> _Problem description_
Present each line of the entries below that holds the word "blockquote".
-*-
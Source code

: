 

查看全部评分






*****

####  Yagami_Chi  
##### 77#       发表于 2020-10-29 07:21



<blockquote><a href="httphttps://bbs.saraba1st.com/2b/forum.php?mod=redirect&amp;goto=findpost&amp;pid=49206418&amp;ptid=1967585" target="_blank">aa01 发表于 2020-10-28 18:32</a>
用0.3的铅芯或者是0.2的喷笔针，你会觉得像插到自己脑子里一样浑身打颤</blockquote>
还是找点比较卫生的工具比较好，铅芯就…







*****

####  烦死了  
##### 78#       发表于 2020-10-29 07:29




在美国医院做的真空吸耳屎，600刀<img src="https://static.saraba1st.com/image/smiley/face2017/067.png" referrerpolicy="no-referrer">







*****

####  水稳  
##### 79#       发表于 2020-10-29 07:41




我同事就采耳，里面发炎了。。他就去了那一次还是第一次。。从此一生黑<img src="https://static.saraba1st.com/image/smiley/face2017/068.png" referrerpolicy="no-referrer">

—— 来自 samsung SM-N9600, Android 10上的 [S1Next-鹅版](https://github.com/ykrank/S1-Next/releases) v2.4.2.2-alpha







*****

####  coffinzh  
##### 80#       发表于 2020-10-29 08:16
-*-
> _The completed task_
<blockquote><a href="httphttps://bbs.saraba1st.com/2b/forum.php?mod=redirect&amp;goto=findpost&amp;pid=49206418&amp;ptid=1967585" target="_blank">aa01 发表于 2020-10-28 18:32</a>
用0.3的铅芯或者是0.2的喷笔针，你会觉得像插到自己脑子里一样浑身打颤</blockquote>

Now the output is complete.